Exercise input:
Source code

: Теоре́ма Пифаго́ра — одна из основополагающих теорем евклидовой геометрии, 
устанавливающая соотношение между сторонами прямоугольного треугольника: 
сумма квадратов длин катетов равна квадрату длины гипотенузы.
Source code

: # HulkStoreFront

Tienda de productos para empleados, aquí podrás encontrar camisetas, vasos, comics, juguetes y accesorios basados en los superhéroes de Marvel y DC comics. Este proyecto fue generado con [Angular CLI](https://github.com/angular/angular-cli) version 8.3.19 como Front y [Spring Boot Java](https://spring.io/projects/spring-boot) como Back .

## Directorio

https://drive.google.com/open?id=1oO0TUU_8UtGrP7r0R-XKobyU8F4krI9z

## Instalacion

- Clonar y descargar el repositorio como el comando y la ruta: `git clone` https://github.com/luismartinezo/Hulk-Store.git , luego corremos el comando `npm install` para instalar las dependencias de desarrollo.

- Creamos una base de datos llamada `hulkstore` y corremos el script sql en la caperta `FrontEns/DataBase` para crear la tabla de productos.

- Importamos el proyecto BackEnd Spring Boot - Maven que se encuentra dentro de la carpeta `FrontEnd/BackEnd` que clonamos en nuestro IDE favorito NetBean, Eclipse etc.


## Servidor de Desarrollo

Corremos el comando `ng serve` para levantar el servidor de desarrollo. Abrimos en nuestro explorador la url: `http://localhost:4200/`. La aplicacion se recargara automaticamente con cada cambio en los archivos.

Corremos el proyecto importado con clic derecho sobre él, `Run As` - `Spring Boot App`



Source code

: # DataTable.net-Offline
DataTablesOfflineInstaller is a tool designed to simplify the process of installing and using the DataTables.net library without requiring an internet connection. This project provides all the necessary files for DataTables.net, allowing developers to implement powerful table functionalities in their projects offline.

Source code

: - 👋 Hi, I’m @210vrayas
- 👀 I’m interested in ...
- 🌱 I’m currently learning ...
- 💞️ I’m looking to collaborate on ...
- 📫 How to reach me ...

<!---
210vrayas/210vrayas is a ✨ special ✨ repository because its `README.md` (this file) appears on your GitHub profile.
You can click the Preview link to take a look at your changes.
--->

Exercise directions: Only lines with the word "comando" are wanted; pull each of them from the records.

Your response:
- Clonar y descargar el repositorio como el comando y la ruta: `git clone` https://github.com/luismartinezo/Hulk-Store.git , luego corremos el comando `npm install` para instalar las dependencias de desarrollo.
Corremos el comando `ng serve` para levantar el servidor de desarrollo. Abrimos en nuestro explorador la url: `http://localhost:4200/`. La aplicacion se recargara automaticamente con cada cambio en los archivos.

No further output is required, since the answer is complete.